Considérant, en second lieu, qu'il résulte de l'instruction que les modalités de ristourne consenties par les fournisseurs de la société requérante sont stipulées dans des accords conclus par la centrale d'achat du groupe Leclerc ; qu'en vertu de ces accords, le taux de ristourne dépend, d'une part, du volume des achats de chaque société du groupe à ces fournisseurs et, d'autre part, du chiffre d'affaires global réalisé par la centrale d'achat avec ces derniers ; que, dans chacune de ses composantes, ce taux varie selon le niveau des achats effectués dans les douze mois suivant l'accord mentionné ci-dessus ; qu'ainsi, en se bornant à soutenir que les modalités de la ristourne étaient communiquées à la société requérante avant la clôture de chaque exercice, l'administration n'établit pas que cette dernière disposait à cette date de tous les éléments servant au calcul du montant de la créance effectivement acquise ;

Considérant qu'il résulte de ce qui précède que la société YVETODIS est seulement fondée à soutenir que c'est à tort que, par le jugement attaqué, le Tribunal administratif de Rouen a rejeté le surplus de sa demande tendant à la décharge des cotisations supplémentaires et des pénalités y afférentes auxquelles elle a été assujettie au titre des exercices clos en 1993 et 1994, et à obtenir la réduction à concurrence de la somme de 54 801,46 euros de ces cotisations ;

Sur l'application des dispositions de l'article L. 761-1 du code de justice administrative :

Considérant qu'il y a lieu, dans les circonstances de l'espèce, de faire application de ces dispositions et de mettre à la charge de l'Etat la somme de 2 000 euros que la société YVETODIS demande au titre des frais exposés par elle et non compris dans les dépens ;

DÉCIDE :

Article 1er : La société YVETODIS est déchargée des cotisations supplémentaires d'impôt sur les sociétés et des pénalités y afférentes auxquelles elle a été assujettie au titre des exercices clos en 1993 et 1994, à concurrence de la somme de 54 801,46 euros.
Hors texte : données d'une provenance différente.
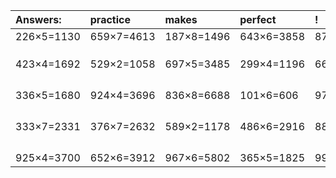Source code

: | Answers: | practice | makes | perfect | ! |
| :--- | :--- | :--- | :--- | :--- |
| 226×5=1130 | 659×7=4613 | 187×8=1496 | 643×6=3858 | 879×6=5274 | 
|   |   |   |   |   | 
|   |   |   |   |   | 
|   |   |   |   |   | 
| 423×4=1692 | 529×2=1058 | 697×5=3485 | 299×4=1196 | 664×7=4648 | 
|   |   |   |   |   | 
|   |   |   |   |   | 
|   |   |   |   |   | 
|   |   |   |   |   | 
| 336×5=1680 | 924×4=3696 | 836×8=6688 | 101×6=606 | 973×6=5838 | 
|   |   |   |   |   | 
|   |   |   |   |   | 
|   |   |   |   |   | 
|   |   |   |   |   | 
| 333×7=2331 | 376×7=2632 | 589×2=1178 | 486×6=2916 | 888×7=6216 | 
|   |   |   |   |   | 
|   |   |   |   |   | 
|   |   |   |   |   | 
|   |   |   |   |   | 
| 925×4=3700 | 652×6=3912 | 967×6=5802 | 365×5=1825 | 991×2=1982 | 
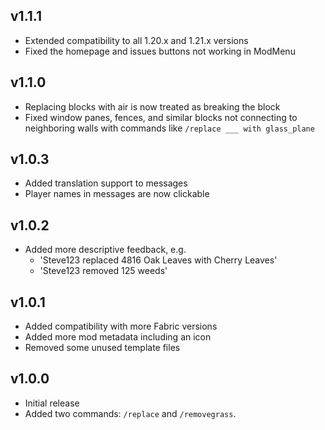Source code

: ## v1.1.1

- Extended compatibility to all 1.20.x and 1.21.x versions
- Fixed the homepage and issues buttons not working in ModMenu

## v1.1.0

- Replacing blocks with air is now treated as breaking the block
- Fixed window panes, fences, and similar blocks not connecting to neighboring walls with commands like `/replace ___ with glass_plane`

## v1.0.3

- Added translation support to messages
- Player names in messages are now clickable

## v1.0.2

- Added more descriptive feedback, e.g.
  - 'Steve123 replaced 4816 Oak Leaves with Cherry Leaves'
  - 'Steve123 removed 125 weeds'

## v1.0.1

- Added compatibility with more Fabric versions
- Added more mod metadata including an icon
- Removed some unused template files

## v1.0.0

- Initial release
- Added two commands: `/replace` and `/removegrass`.
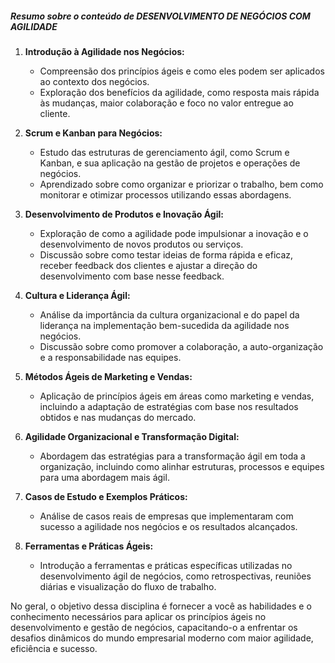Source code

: ##### Resumo sobre o conteúdo de DESENVOLVIMENTO DE NEGÓCIOS COM AGILIDADE

1. **Introdução à Agilidade nos Negócios:**
    - Compreensão dos princípios ágeis e como eles podem ser aplicados ao contexto dos negócios.
    - Exploração dos benefícios da agilidade, como resposta mais rápida às mudanças, maior colaboração e foco no valor entregue ao cliente.

2. **Scrum e Kanban para Negócios:**
    - Estudo das estruturas de gerenciamento ágil, como Scrum e Kanban, e sua aplicação na gestão de projetos e operações de negócios.
    - Aprendizado sobre como organizar e priorizar o trabalho, bem como monitorar e otimizar processos utilizando essas abordagens.

3. **Desenvolvimento de Produtos e Inovação Ágil:**
    - Exploração de como a agilidade pode impulsionar a inovação e o desenvolvimento de novos produtos ou serviços.
    - Discussão sobre como testar ideias de forma rápida e eficaz, receber feedback dos clientes e ajustar a direção do desenvolvimento com base nesse feedback.

4. **Cultura e Liderança Ágil:**
    - Análise da importância da cultura organizacional e do papel da liderança na implementação bem-sucedida da agilidade nos negócios.
    - Discussão sobre como promover a colaboração, a auto-organização e a responsabilidade nas equipes.

5. **Métodos Ágeis de Marketing e Vendas:**
    - Aplicação de princípios ágeis em áreas como marketing e vendas, incluindo a adaptação de estratégias com base nos resultados obtidos e nas mudanças do mercado.

6. **Agilidade Organizacional e Transformação Digital:**
    - Abordagem das estratégias para a transformação ágil em toda a organização, incluindo como alinhar estruturas, processos e equipes para uma abordagem mais ágil.

7. **Casos de Estudo e Exemplos Práticos:**
    - Análise de casos reais de empresas que implementaram com sucesso a agilidade nos negócios e os resultados alcançados.

8. **Ferramentas e Práticas Ágeis:**
    - Introdução a ferramentas e práticas específicas utilizadas no desenvolvimento ágil de negócios, como retrospectivas, reuniões diárias e visualização do fluxo de trabalho.

No geral, o objetivo dessa disciplina é fornecer a você as habilidades e o conhecimento necessários para aplicar os princípios ágeis no desenvolvimento e gestão de negócios, capacitando-o a enfrentar os desafios dinâmicos do mundo empresarial moderno com maior agilidade, eficiência e sucesso.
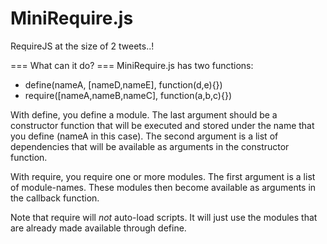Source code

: MiniRequire.js
==============

RequireJS at the size of 2 tweets..!  

=== What can it do? ===
MiniRequire.js has two functions:
* define(nameA, [nameD,nameE], function(d,e){})
* require([nameA,nameB,nameC], function(a,b,c){})

With define, you define a module. The last argument should be a constructor function that will be executed and stored under the name that you define (nameA in this case). The second argument is a list of dependencies that will be available as arguments in the constructor function.

With require, you require one or more modules. The first argument is a list of module-names. These modules then become available as arguments in the callback function.

Note that require will *not* auto-load scripts. It will just use the modules that are already made available through define.
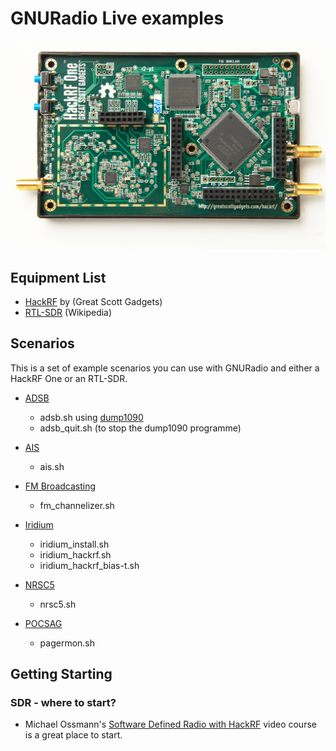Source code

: # GNURadio Live examples

![HackRF One](/images/hackrf_one.jpeg)

## Equipment List
 * [HackRF](greatscottgadgets.com/hackrf) by (Great Scott Gadgets)
 * [RTL-SDR](https://en.wikipedia.org/wiki/List_of_software-defined_radios) (Wikipedia)

## Scenarios

This is a set of example scenarios you can use with GNURadio and either a HackRF One or an RTL-SDR.

  * [ADSB](/adsb/)
    * adsb.sh using [dump1090](https://github.com/antirez/dump1090)
    * adsb_quit.sh (to stop the dump1090 programme)

  * [AIS](/ais/)
    * ais.sh
    
  * [FM Broadcasting](/fm/)
    * fm_channelizer.sh

  * [Iridium](/iridium/)
     * iridium_install.sh
     * iridium_hackrf.sh
     * iridium_hackrf_bias-t.sh

  * [NRSC5](/nrsc5/)
    * nrsc5.sh

  * [POCSAG](/pocsag/)
    * pagermon.sh

## Getting Starting

### SDR - where to start?

  * Michael Ossmann's [Software Defined Radio with HackRF](https://greatscottgadgets.com/sdr/) video course is a great place to start.
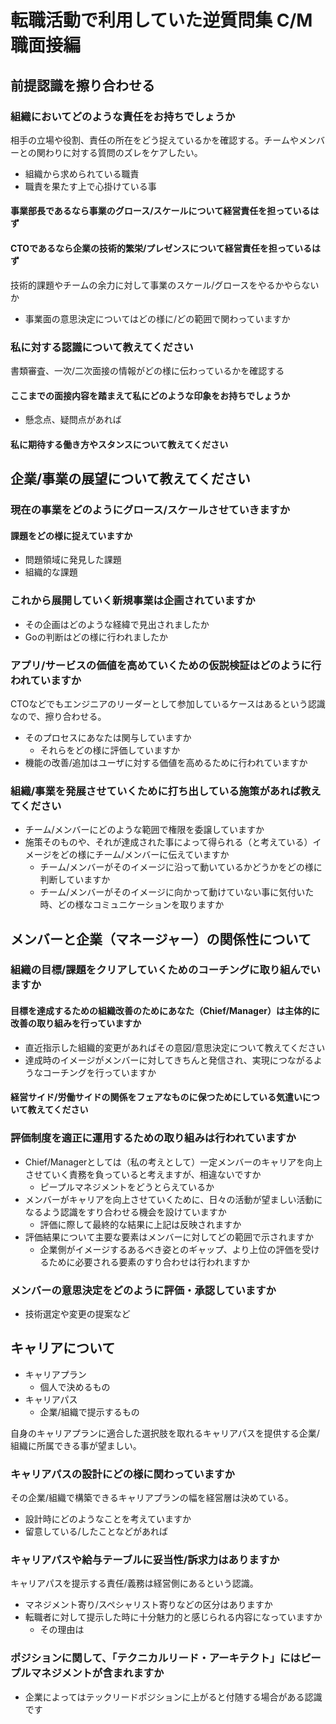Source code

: # 転職活動で利用していた逆質問集 C/M職面接編

## 前提認識を擦り合わせる

### 組織においてどのような責任をお持ちでしょうか

相手の立場や役割、責任の所在をどう捉えているかを確認する。チームやメンバーとの関わりに対する質問のズレをケアしたい。

- 組織から求められている職責
- 職責を果たす上で心掛けている事

#### 事業部長であるなら事業のグロース/スケールについて経営責任を担っているはず

#### CTOであるなら企業の技術的繁栄/プレゼンスについて経営責任を担っているはず

技術的課題やチームの余力に対して事業のスケール/グロースをやるかやらないか

- 事業面の意思決定についてはどの様に/どの範囲で関わっていますか

### 私に対する認識について教えてください

書類審査、一次/二次面接の情報がどの様に伝わっているかを確認する

#### ここまでの面接内容を踏まえて私にどのような印象をお持ちでしょうか

- 懸念点、疑問点があれば

#### 私に期待する働き方やスタンスについて教えてください

## 企業/事業の展望について教えてください

### 現在の事業をどのようにグロース/スケールさせていきますか

#### 課題をどの様に捉えていますか

- 問題領域に発見した課題
- 組織的な課題

### これから展開していく新規事業は企画されていますか

- その企画はどのような経緯で見出されましたか
- Goの判断はどの様に行われましたか

### アプリ/サービスの価値を高めていくための仮説検証はどのように行われていますか

CTOなどでもエンジニアのリーダーとして参加しているケースはあるという認識なので、擦り合わせる。

- そのプロセスにあなたは関与していますか
  - それらをどの様に評価していますか
- 機能の改善/追加はユーザに対する価値を高めるために行われていますか

### 組織/事業を発展させていくために打ち出している施策があれば教えてください

- チーム/メンバーにどのような範囲で権限を委譲していますか
- 施策そのものや、それが達成された事によって得られる（と考えている）イメージをどの様にチーム/メンバーに伝えていますか
  - チーム/メンバーがそのイメージに沿って動いているかどうかをどの様に判断していますか
  - チーム/メンバーがそのイメージに向かって動けていない事に気付いた時、どの様なコミュニケーションを取りますか

## メンバーと企業（マネージャー）の関係性について

### 組織の目標/課題をクリアしていくためのコーチングに取り組んでいますか

#### 目標を達成するための組織改善のためにあなた（Chief/Manager）は主体的に改善の取り組みを行っていますか

- 直近指示した組織的変更があればその意図/意思決定について教えてください
- 達成時のイメージがメンバーに対してきちんと発信され、実現につながるようなコーチングを行っていますか

#### 経営サイド/労働サイドの関係をフェアなものに保つためにしている気遣いについて教えてください

### 評価制度を適正に運用するための取り組みは行われていますか

- Chief/Managerとしては（私の考えとして）一定メンバーのキャリアを向上させていく責務を負っていると考えますが、相違ないですか
  - ピープルマネジメントをどうとらえているか
- メンバーがキャリアを向上させていくために、日々の活動が望ましい活動になるよう認識をすり合わせる機会を設けていますか
  - 評価に際して最終的な結果に上記は反映されますか
- 評価結果について主要な要素はメンバーに対してどの範囲で示されますか
  - 企業側がイメージするあるべき姿とのギャップ、より上位の評価を受けるために必要される要素のすり合わせは行われますか

### メンバーの意思決定をどのように評価・承認していますか

- 技術選定や変更の提案など

## キャリアについて

- キャリアプラン
  - 個人で決めるもの
- キャリアパス
  - 企業/組織で提示するもの

自身のキャリアプランに適合した選択肢を取れるキャリアパスを提供する企業/組織に所属できる事が望ましい。

### キャリアパスの設計にどの様に関わっていますか

その企業/組織で構築できるキャリアプランの幅を経営層は決めている。

- 設計時にどのようなことを考えていますか
- 留意している/したことなどがあれば

### キャリアパスや給与テーブルに妥当性/訴求力はありますか

キャリアパスを提示する責任/義務は経営側にあるという認識。

- マネジメント寄り/スペシャリスト寄りなどの区分はありますか
- 転職者に対して提示した時に十分魅力的と感じられる内容になっていますか
  - その理由は

### ポジションに関して、「テクニカルリード・アーキテクト」にはピープルマネジメントが含まれますか

- 企業によってはテックリードポジションに上がると付随する場合がある認識です
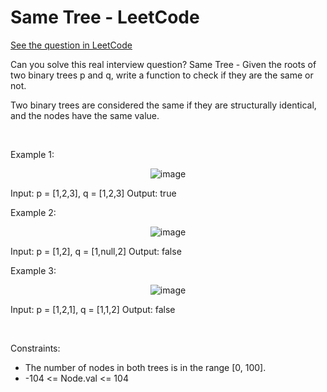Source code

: # Same Tree - LeetCode
[See the question in LeetCode](https://leetcode.com/problems/same-tree/submissions/1498963329/?envType=problem-list-v2&envId=breadth-first-search)

Can you solve this real interview question? Same Tree - Given the roots of two binary trees p and q, write a function to check if they are the same or not.

Two binary trees are considered the same if they are structurally identical, and the nodes have the same value.

 

Example 1:


<p align="center">
  <img src="https://assets.leetcode.com/uploads/2020/12/20/ex1.jpg" alt="image" >
</p>



Input: p = [1,2,3], q = [1,2,3]
Output: true


Example 2:


<p align="center">
  <img src="https://assets.leetcode.com/uploads/2020/12/20/ex2.jpg" alt="image" >
</p>



Input: p = [1,2], q = [1,null,2]
Output: false


Example 3:


<p align="center">
  <img src="https://assets.leetcode.com/uploads/2020/12/20/ex3.jpg" alt="image" >
</p>



Input: p = [1,2,1], q = [1,1,2]
Output: false


 

Constraints:

 * The number of nodes in both trees is in the range [0, 100].
 * -104 <= Node.val <= 104
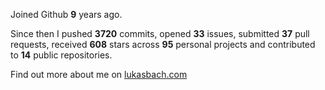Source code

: Joined Github **9** years ago.

Since then I pushed **3720** commits, opened **33** issues, submitted **37** pull requests, received **608** stars across **95** personal projects and contributed to **14** public repositories.

Find out more about me on [lukasbach.com](https://lukasbach.com)
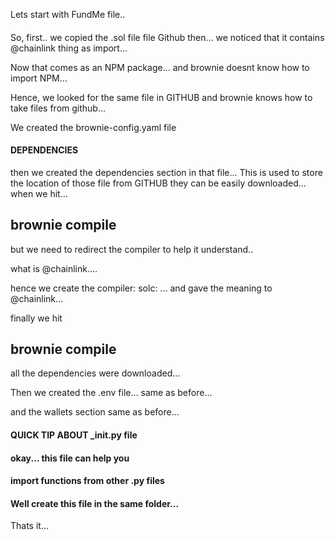 Lets start with FundMe file..

####
So, first.. we copied the .sol file file Github
then... we noticed that it contains @chainlink thing as import...

Now that comes as an NPM package...
and brownie doesnt know how to import NPM...

Hence, we looked for the same file in GITHUB and brownie knows how to take files from github...

We created the brownie-config.yaml file

#### DEPENDENCIES
then we created the dependencies section in that file...
This is used to store the location of those file from GITHUB
they can be easily downloaded... when we hit...
## brownie compile

but we need to redirect the compiler to help it understand..

what is @chainlink....

hence we create the compiler: solc: ...
and gave the meaning to @chainlink...

finally we hit
## brownie compile

all the dependencies were downloaded...

Then we created the .env file... same as before...

and the wallets section same as before...


#### QUICK TIP ABOUT ___init__.py file
#### okay... this file can help you 
#### import functions from other .py files
#### Well create this file in the same folder... 
Thats it...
Article 2 : Le jugement du Tribunal administratif de Rouen en date du 28 janvier 2005 est réformé en ce qu'il a de contraire au présent arrêt.

Article 3 : L'Etat versera à la société YVETODIS, sur le fondement des dispositions de l'article L. 761-1 du code de justice administrative, une somme de 2 000 euros.

Article 4 : Le surplus des conclusions de la requête de la société YVETODIS est rejeté.

Article 5 : Le présent arrêt sera notifié à la société anonyme YVETODIS et au ministre de l'économie, des finances et de l'industrie.

Copie sera transmise au directeur des services fiscaux chargé de la direction de contrôle fiscal Nord.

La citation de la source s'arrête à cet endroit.